Belichick and Dungy both endured professional and personal pain in their long climbs to excellence in the NFL. Belichick suffered a miserable run coaching the Cleveland Browns from 1991-95, clashing with the media and posting only one winning season. In the process, biographer David Halberstam quoted one of Belichick's friends as saying, Belichick developed "the hide of a rhino."
Belichick's work ethic took a sadder toll, contributing to his divorce from Debby, his wife of 28 years, in 2005. In his 2005 book "The Education of a Coach," the late Halberstam explained the divorce in part by concluding, "Belichick tried to lead a balanced life within a framework that was totally imbalanced."
As for Dungy, whose lowest professional moment came in 2001 when the Tampa Bay Buccaneers fired him after six years as head coach, he is resigned to never knowing what caused the greatest tragedy of his life, the 2005 suicide of his 18-year-old son, Jamie.
"I'll always remember him as a sweet, young boy," Dungy said at Jamie's funeral. "But I'll also remember him as that young boy who was trying to change into a man and trying to find his manly identity. That's hard to do today."
Dungy has helped to create a national network, All-Pro Dad, to support children, and has promoted the cause with his best-selling book, "Quiet Strength: The Principles, Practices, and Priorities of a Winning Life."
Though Belichick's foundation to help the homeless in Cleveland and Boston has shut down, he has remained active in numerous causes, including creating scholarships at high schools in Maryland and Ohio. He also donates proceeds from Halberstam's book to AccesSportAmerica, which helps individuals with disabilities participate in athletics.
In Dungy's case, he has shared the lessons of his personal tragedy with some of his players, including Reggie Wayne, whose brother died last year in a traffic accident, and Gary Brackett, who lost his parents and brother to illnesses in 2004 and 2005.
"He has talked to me about the healing process," Brackett said. "Knowing you have people like him around who really care about you and want to see you do good, that in itself helps you get by on some of the tough occasions."
Fear vs. friendship
Belichick, too, has reached out to players in crisis, as he did recently with former Patriots lineman Joe Andruzzi, who is battling cancer at age 32.
Yet Belichick's public image remains largely a portrait of an aloof authoritarian, intent on winning at virtually all costs, while Dungy has gained a reputation as a faith-first leader committed to taking the high road to victory.
Dungy's style "is so different from Bill Belichick's," said former quarterback Phil Simms, who played 14 years with the Giants, including 12 when Belichick served as an assistant coach. "I asked Bill Belichick once before the Super Bowl in Houston [in 2004], 'How would you describe your coaching style?' And he responded, 'I coach through fear. I tell people they better play better or I'll bench them or it will cost them their job.' "
Dan Klecko, a defensive tackle who is in his second season with the Colts after three years with the Patriots, said Belichick and Dungy have become "the two best coaches in the league" because of their exceptional preparation and high expectations.

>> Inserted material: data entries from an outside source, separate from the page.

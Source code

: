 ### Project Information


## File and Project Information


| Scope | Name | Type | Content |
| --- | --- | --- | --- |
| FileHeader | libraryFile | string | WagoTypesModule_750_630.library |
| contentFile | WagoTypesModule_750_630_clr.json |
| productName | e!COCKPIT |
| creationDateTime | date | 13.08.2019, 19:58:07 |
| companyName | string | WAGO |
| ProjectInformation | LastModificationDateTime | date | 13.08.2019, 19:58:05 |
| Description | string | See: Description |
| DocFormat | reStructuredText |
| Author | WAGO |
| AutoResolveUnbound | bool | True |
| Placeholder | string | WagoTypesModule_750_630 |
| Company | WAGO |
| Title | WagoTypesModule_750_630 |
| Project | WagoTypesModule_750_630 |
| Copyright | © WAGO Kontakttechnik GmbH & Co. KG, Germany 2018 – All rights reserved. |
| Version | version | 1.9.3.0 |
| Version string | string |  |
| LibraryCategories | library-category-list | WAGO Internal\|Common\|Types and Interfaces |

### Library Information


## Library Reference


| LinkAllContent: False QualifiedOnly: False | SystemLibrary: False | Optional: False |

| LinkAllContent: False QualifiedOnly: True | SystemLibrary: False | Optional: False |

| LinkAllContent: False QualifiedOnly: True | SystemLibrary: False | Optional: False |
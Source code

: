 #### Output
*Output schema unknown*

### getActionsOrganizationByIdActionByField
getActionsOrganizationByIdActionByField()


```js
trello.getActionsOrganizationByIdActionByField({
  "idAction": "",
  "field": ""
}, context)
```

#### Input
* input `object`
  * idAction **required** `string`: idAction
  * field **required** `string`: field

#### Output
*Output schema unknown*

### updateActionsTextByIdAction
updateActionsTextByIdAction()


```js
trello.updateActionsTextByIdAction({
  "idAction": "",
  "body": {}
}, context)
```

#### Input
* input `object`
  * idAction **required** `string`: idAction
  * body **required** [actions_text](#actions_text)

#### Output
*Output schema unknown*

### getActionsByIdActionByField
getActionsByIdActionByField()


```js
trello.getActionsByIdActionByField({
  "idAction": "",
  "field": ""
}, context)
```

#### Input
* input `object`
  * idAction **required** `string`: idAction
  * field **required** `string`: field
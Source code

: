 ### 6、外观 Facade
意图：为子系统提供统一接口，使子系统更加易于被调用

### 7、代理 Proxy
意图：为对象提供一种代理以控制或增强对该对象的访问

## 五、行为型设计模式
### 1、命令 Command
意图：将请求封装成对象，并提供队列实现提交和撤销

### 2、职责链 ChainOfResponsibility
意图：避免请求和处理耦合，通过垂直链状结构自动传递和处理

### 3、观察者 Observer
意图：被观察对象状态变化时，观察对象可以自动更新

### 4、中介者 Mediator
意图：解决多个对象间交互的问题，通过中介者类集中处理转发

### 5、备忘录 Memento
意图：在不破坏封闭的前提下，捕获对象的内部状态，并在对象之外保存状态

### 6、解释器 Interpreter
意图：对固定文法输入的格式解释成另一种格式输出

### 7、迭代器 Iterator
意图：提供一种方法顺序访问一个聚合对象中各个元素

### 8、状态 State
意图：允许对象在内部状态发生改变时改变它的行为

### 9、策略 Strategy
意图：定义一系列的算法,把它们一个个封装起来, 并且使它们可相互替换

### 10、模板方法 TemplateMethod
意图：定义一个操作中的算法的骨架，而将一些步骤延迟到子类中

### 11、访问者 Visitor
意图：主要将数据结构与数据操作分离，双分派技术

"I always got along great with Bill because I worked hard for him," Klecko said. "Maybe it was a little bit out of fear when I was a rookie, but as I grew up, I realized this is just the way of the NFL and the way he wants it. Maybe Tony doesn't coach so much out of fear, but you just don't want to let the guy down. He's such a great guy."
Vinatieri shares Klecko's sentiments.
"The great thing is, he's our boss and he's our coach, but if you need a friend, he's always there," Vinatieri said. "He always puts personal and family stuff before football. That's why guys love him and respect him so terribly much."
As for Belichick, Vinatieri said, "It's scary how focused he is on football and winning games. I don't know what motivates him. I'm not sure any of us can truly get in his mind, but he's the type of coach who always wants to be so prepared that there's never, ever a stone unturned."